70 Mich. 247 | Mich. | 1888

Morse, J.

The respondent kept a saloon in the city of Jackson, on Cortland street. He was not married, but hired a housekeeper, and his father lived with him. The rooms over the saloon were used as sleeping rooms. The first or lower story of the building was divided into rooms and halls as follows: First, a front room, known as the “bar-room,” with a front door, the only one opening upon the street from that room. A door in the back part of the bar-room opened into a hall. Upon the left of this hall was a card-room. Back of that another room used as a kitchen.

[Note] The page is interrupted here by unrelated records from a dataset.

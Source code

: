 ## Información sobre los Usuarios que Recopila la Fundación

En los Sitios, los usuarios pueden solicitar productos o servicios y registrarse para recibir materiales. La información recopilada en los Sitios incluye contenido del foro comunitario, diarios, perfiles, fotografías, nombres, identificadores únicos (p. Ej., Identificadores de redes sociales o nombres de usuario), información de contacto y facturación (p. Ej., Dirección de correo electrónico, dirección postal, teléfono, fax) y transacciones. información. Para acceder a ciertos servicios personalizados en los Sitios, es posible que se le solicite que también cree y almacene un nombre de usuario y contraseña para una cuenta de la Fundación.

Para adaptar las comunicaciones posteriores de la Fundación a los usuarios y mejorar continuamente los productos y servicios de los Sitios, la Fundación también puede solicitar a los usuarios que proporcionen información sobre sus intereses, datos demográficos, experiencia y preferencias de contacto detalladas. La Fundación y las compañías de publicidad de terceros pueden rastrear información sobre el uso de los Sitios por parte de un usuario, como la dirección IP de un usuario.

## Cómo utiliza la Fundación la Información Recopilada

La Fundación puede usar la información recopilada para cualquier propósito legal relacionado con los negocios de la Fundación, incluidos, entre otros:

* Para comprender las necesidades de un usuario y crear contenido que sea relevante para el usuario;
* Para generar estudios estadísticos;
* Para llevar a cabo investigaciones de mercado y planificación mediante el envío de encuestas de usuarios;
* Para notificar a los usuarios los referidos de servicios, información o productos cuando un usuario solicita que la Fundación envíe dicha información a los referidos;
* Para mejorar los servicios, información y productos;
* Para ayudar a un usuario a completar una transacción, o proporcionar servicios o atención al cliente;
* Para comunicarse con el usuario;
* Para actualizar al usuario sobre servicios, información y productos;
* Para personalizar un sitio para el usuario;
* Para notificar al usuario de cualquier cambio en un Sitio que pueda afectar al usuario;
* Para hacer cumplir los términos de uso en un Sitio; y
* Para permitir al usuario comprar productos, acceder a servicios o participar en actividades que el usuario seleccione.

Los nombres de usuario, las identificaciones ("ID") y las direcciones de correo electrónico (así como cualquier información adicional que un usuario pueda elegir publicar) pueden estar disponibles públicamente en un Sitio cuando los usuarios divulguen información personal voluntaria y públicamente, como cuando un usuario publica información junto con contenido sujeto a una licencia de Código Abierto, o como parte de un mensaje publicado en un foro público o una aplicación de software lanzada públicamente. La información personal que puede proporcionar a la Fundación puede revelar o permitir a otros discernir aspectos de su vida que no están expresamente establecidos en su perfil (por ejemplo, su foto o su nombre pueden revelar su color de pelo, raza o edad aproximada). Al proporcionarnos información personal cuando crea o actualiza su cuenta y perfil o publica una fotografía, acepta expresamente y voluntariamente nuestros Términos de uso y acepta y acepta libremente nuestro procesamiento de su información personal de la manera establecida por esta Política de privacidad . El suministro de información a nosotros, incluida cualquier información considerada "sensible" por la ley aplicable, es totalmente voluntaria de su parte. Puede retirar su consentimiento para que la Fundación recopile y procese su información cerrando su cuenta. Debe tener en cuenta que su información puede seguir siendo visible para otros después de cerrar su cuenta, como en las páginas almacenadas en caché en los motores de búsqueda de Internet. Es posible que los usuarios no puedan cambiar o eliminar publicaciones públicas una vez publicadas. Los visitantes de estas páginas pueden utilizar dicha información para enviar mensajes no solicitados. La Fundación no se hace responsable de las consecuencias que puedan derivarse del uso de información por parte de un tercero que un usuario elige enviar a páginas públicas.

There were no doors from the outside into either the card-room or kitchen. Both were reached from the hall. To the right of the hall, and opposite the kitchen, was a storeroom, under the stairs leading to the upper story of the building. In this store-room, having no cellar, the respondent kept beer in kegs. When he wanted beer for his customers he drew it from these kegs into bottles, and carried it in the bottles into his bar-room. Back of this kitchen and ¡store-room is a dining-room, a large room, having an outside door upon each side, not far from the partition between it and the other rooms, and also a back door.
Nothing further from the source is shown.